## EXERCISE REQUIREMENTS
Reading the records below, count the lines in which the string "integration" appears; write the number only.

## SUPPLIED MATERIAL
=======

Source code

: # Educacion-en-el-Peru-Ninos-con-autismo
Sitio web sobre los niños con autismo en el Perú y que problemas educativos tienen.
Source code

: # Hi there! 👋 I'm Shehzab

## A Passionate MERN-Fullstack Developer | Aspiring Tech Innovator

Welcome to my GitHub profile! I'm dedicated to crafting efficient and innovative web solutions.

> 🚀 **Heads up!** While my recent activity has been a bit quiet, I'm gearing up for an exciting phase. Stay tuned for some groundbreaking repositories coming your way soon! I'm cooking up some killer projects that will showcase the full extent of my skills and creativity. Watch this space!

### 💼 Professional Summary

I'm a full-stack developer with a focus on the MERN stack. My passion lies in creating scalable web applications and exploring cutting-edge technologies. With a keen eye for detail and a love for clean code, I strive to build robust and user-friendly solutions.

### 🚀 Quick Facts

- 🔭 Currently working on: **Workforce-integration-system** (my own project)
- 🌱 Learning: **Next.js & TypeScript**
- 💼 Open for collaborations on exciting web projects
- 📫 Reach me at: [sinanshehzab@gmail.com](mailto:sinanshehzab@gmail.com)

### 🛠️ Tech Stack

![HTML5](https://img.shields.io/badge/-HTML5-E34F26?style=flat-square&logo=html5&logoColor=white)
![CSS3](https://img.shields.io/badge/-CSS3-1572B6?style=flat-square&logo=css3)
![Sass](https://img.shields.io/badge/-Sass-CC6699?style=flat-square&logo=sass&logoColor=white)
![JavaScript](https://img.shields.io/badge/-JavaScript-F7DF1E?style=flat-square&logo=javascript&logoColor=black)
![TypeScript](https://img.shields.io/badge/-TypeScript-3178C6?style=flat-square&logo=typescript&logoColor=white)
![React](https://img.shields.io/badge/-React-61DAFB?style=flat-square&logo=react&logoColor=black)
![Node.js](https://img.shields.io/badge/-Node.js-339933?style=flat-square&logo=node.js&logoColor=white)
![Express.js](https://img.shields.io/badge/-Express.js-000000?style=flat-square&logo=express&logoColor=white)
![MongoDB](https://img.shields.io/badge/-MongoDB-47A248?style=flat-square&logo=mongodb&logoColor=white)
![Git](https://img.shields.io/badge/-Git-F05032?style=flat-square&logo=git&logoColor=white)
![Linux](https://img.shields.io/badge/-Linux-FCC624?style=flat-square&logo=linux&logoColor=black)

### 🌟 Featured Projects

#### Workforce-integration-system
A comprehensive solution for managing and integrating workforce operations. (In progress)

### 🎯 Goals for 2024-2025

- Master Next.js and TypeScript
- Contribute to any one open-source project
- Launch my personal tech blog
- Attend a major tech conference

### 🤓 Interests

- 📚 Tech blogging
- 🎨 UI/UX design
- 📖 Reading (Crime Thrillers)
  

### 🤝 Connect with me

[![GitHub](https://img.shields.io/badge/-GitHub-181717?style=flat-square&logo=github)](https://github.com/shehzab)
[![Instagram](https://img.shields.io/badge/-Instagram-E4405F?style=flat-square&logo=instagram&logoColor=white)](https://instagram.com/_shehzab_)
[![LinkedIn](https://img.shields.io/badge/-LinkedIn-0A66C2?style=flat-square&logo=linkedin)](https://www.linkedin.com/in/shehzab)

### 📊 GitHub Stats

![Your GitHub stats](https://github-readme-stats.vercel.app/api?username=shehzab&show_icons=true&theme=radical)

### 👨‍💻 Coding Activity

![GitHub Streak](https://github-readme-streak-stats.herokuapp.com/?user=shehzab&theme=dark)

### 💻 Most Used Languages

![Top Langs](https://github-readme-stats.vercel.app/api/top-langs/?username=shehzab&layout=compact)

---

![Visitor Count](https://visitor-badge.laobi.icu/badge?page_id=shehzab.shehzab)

=======

## WORKED SOLUTION
2